= Data records =
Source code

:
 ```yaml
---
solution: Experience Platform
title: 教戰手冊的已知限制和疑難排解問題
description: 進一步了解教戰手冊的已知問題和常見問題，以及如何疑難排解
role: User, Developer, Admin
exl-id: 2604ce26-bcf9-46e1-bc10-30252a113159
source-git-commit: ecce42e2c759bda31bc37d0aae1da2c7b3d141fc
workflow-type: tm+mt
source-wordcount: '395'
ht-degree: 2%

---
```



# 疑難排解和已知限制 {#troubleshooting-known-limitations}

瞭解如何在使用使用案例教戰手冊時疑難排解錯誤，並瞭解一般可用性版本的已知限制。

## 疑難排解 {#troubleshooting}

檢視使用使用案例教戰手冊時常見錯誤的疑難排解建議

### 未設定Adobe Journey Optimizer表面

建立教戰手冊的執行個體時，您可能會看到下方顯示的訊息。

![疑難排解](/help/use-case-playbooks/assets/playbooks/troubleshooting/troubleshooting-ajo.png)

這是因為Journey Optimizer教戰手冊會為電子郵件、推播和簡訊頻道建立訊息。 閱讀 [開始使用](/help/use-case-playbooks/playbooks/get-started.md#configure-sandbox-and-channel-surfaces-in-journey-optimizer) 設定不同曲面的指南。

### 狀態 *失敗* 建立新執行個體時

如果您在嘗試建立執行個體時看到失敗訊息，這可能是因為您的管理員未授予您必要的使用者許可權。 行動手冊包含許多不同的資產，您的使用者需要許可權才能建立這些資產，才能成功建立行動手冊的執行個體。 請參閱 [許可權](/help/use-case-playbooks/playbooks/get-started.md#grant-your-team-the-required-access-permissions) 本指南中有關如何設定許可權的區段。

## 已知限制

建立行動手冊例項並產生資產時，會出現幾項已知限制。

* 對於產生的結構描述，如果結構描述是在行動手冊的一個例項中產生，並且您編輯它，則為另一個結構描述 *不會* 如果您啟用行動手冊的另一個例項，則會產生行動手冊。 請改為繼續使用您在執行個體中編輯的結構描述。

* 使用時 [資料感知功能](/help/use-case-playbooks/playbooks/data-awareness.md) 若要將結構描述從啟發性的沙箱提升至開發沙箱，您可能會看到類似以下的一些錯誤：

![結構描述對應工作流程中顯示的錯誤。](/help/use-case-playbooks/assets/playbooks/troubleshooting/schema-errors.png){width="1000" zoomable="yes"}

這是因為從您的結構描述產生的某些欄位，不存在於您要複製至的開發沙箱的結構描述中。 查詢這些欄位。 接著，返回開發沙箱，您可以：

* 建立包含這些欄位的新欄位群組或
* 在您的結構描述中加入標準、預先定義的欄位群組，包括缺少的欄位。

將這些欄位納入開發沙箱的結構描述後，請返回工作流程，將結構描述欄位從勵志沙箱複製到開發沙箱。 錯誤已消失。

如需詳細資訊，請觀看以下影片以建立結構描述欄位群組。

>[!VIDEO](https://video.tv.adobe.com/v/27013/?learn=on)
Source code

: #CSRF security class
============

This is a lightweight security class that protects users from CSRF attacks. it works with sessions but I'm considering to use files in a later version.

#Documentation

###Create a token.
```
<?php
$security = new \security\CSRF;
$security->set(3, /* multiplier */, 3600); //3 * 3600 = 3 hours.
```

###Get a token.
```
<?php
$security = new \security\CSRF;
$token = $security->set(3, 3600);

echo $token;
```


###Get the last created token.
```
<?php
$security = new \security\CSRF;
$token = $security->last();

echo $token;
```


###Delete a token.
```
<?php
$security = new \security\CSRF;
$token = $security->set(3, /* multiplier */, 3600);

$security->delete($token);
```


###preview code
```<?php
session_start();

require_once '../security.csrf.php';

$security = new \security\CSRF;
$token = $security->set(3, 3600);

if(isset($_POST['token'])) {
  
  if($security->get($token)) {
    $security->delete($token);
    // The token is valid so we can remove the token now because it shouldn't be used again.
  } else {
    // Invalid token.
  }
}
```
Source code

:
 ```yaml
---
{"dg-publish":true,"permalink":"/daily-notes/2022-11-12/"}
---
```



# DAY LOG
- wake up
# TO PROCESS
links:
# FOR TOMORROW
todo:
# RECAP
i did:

= Exercise brief =
An exact copy of every line above, start to finish, is required.

= Response to this exercise =
Source code

:
 ```yaml
---
solution: Experience Platform
title: 教戰手冊的已知限制和疑難排解問題
description: 進一步了解教戰手冊的已知問題和常見問題，以及如何疑難排解
role: User, Developer, Admin
exl-id: 2604ce26-bcf9-46e1-bc10-30252a113159
source-git-commit: ecce42e2c759bda31bc37d0aae1da2c7b3d141fc
workflow-type: tm+mt
source-wordcount: '395'
ht-degree: 2%

---
```



# 疑難排解和已知限制 {#troubleshooting-known-limitations}

瞭解如何在使用使用案例教戰手冊時疑難排解錯誤，並瞭解一般可用性版本的已知限制。

## 疑難排解 {#troubleshooting}

檢視使用使用案例教戰手冊時常見錯誤的疑難排解建議

### 未設定Adobe Journey Optimizer表面

建立教戰手冊的執行個體時，您可能會看到下方顯示的訊息。

![疑難排解](/help/use-case-playbooks/assets/playbooks/troubleshooting/troubleshooting-ajo.png)

這是因為Journey Optimizer教戰手冊會為電子郵件、推播和簡訊頻道建立訊息。 閱讀 [開始使用](/help/use-case-playbooks/playbooks/get-started.md#configure-sandbox-and-channel-surfaces-in-journey-optimizer) 設定不同曲面的指南。

### 狀態 *失敗* 建立新執行個體時

如果您在嘗試建立執行個體時看到失敗訊息，這可能是因為您的管理員未授予您必要的使用者許可權。 行動手冊包含許多不同的資產，您的使用者需要許可權才能建立這些資產，才能成功建立行動手冊的執行個體。 請參閱 [許可權](/help/use-case-playbooks/playbooks/get-started.md#grant-your-team-the-required-access-permissions) 本指南中有關如何設定許可權的區段。

## 已知限制

建立行動手冊例項並產生資產時，會出現幾項已知限制。

* 對於產生的結構描述，如果結構描述是在行動手冊的一個例項中產生，並且您編輯它，則為另一個結構描述 *不會* 如果您啟用行動手冊的另一個例項，則會產生行動手冊。 請改為繼續使用您在執行個體中編輯的結構描述。

* 使用時 [資料感知功能](/help/use-case-playbooks/playbooks/data-awareness.md) 若要將結構描述從啟發性的沙箱提升至開發沙箱，您可能會看到類似以下的一些錯誤：

![結構描述對應工作流程中顯示的錯誤。](/help/use-case-playbooks/assets/playbooks/troubleshooting/schema-errors.png){width="1000" zoomable="yes"}

這是因為從您的結構描述產生的某些欄位，不存在於您要複製至的開發沙箱的結構描述中。 查詢這些欄位。 接著，返回開發沙箱，您可以：

* 建立包含這些欄位的新欄位群組或
* 在您的結構描述中加入標準、預先定義的欄位群組，包括缺少的欄位。

將這些欄位納入開發沙箱的結構描述後，請返回工作流程，將結構描述欄位從勵志沙箱複製到開發沙箱。 錯誤已消失。

如需詳細資訊，請觀看以下影片以建立結構描述欄位群組。

>[!VIDEO](https://video.tv.adobe.com/v/27013/?learn=on)
Source code

: #CSRF security class
============

This is a lightweight security class that protects users from CSRF attacks. it works with sessions but I'm considering to use files in a later version.

#Documentation

###Create a token.
```
<?php
$security = new \security\CSRF;
$security->set(3, /* multiplier */, 3600); //3 * 3600 = 3 hours.
```

###Get a token.
```
<?php
$security = new \security\CSRF;
$token = $security->set(3, 3600);

echo $token;
```


###Get the last created token.
```
<?php
$security = new \security\CSRF;
$token = $security->last();

echo $token;
```


###Delete a token.
```
<?php
$security = new \security\CSRF;
$token = $security->set(3, /* multiplier */, 3600);

$security->delete($token);
```


###preview code
```<?php
session_start();

require_once '../security.csrf.php';

$security = new \security\CSRF;
$token = $security->set(3, 3600);

if(isset($_POST['token'])) {
  
  if($security->get($token)) {
    $security->delete($token);
    // The token is valid so we can remove the token now because it shouldn't be used again.
  } else {
    // Invalid token.
  }
}
```
Source code

:
 ```yaml
---
{"dg-publish":true,"permalink":"/daily-notes/2022-11-12/"}
---
```



# DAY LOG
- wake up
# TO PROCESS
links:
# FOR TOMORROW
todo:
# RECAP
i did:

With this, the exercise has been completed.